Com mais um ano na terceira pela frente, Torralba decide que é melhor vendê-lo. Comprou por oito milhões e fez um grande negócio ao vendê-lo por 25 ao Espanyol. Mas ele não pôde jogar pela nova equipe nos primeiros meses, porque já havia dois estrangeiros, Jeremías e Ortiz Aquino, e seu processo de naturalização, ao qual teria direito pelos dois anos trabalhando na Espanha, atrasou. Em uma entrevista, ele se define de uma maneira curiosa: “No futebol, há trabalhadores, arquitetos e o gerente, que é quem marca o gol, quem dá a assinatura ao trabalho de todos. No futebol, eu sou o gerente.”

Torcedores acharam graça e passaram a chamá-lo de El Gerente. Em Barcelona, ele conseguiu fazer ecoar a desavença com Pinochet, o que contribuiu para alimentar sua aura fora do campo. Bem sucedido, conduziu o Espanyol à Copa da UEFA. Defendeu a seleção catalã ao lado de Cruyff, que sugeriu ao Barcelona que tentassem contratá-lo. Dirigentes culés pediram Caszely para sondar com o presidente do Espanyol o preço de sua contratação, “mas não diga que é pelo Barça, porque ele se recusará”. Caszely falou com o cartola de seu clube, que se negou a estabelecer um valor sem saber para quem. Finalmente, Caszely disse que era para o maior rival da cidade e o presidente, então, recusou.

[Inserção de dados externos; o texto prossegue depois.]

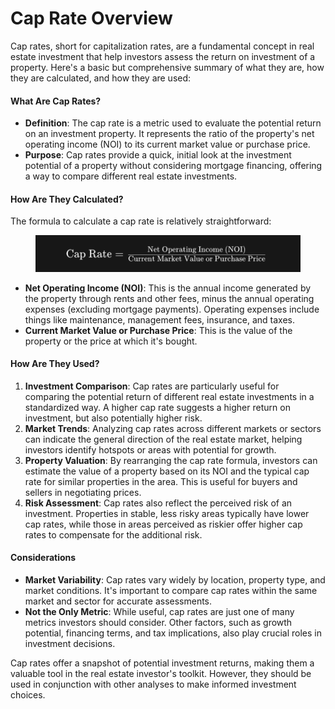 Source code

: # Cap Rate Overview

Cap rates, short for capitalization rates, are a fundamental concept in real estate investment that help investors assess the return on investment of a property. Here's a basic but comprehensive summary of what they are, how they are calculated, and how they are used:

#### What Are Cap Rates?

* **Definition**: The cap rate is a metric used to evaluate the potential return on an investment property. It represents the ratio of the property's net operating income (NOI) to its current market value or purchase price.
* **Purpose**: Cap rates provide a quick, initial look at the investment potential of a property without considering mortgage financing, offering a way to compare different real estate investments.

#### How Are They Calculated?

The formula to calculate a cap rate is relatively straightforward:

<figure><img src="../../../.gitbook/assets/image (1).png" alt=""><figcaption></figcaption></figure>

* **Net Operating Income (NOI)**: This is the annual income generated by the property through rents and other fees, minus the annual operating expenses (excluding mortgage payments). Operating expenses include things like maintenance, management fees, insurance, and taxes.
* **Current Market Value or Purchase Price**: This is the value of the property or the price at which it's bought.

#### How Are They Used?

1. **Investment Comparison**: Cap rates are particularly useful for comparing the potential return of different real estate investments in a standardized way. A higher cap rate suggests a higher return on investment, but also potentially higher risk.
2. **Market Trends**: Analyzing cap rates across different markets or sectors can indicate the general direction of the real estate market, helping investors identify hotspots or areas with potential for growth.
3. **Property Valuation**: By rearranging the cap rate formula, investors can estimate the value of a property based on its NOI and the typical cap rate for similar properties in the area. This is useful for buyers and sellers in negotiating prices.
4. **Risk Assessment**: Cap rates also reflect the perceived risk of an investment. Properties in stable, less risky areas typically have lower cap rates, while those in areas perceived as riskier offer higher cap rates to compensate for the additional risk.

#### Considerations

* **Market Variability**: Cap rates vary widely by location, property type, and market conditions. It's important to compare cap rates within the same market and sector for accurate assessments.
* **Not the Only Metric**: While useful, cap rates are just one of many metrics investors should consider. Other factors, such as growth potential, financing terms, and tax implications, also play crucial roles in investment decisions.

Cap rates offer a snapshot of potential investment returns, making them a valuable tool in the real estate investor's toolkit. However, they should be used in conjunction with other analyses to make informed investment choices.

No segundo ano, tudo corria bem até Fernández Amado quebrar sua perna em um treinamento. Dois meses fora. No retorno, sofreu uma fissura na mesma fíbula. Mais dois meses, temporada praticamente perdida. Mas o terceiro ano foi ainda pior. Heriberto Herrera, um treinador que queria lutadores, e não gerentes, chegou ao comando do Espanyol. Caszely passou a jogar muito pouco.

Terminava ali sua aventura na Espanha. Ele chegou com 23 e, aos 28, retornou ao Chile. Deixou um cartel de 60 gols e muitos amigos em Valência e Barcelona, onde retorna com alguma frequência. Foi consultor do embaixador chileno na Espanha por um tempo depois de se formar em educação física e jornalismo. Logo após se despedir do futebol, com uma multidão no estádio de Santiago, apareceu em rede nacional ao lado de sua mãe, que finalmente revelou as torturas que havia sofrido nas mãos do regime militar. Um ato político decisivo para a vitória no plebiscito que derrubou a ditadura de Pinochet.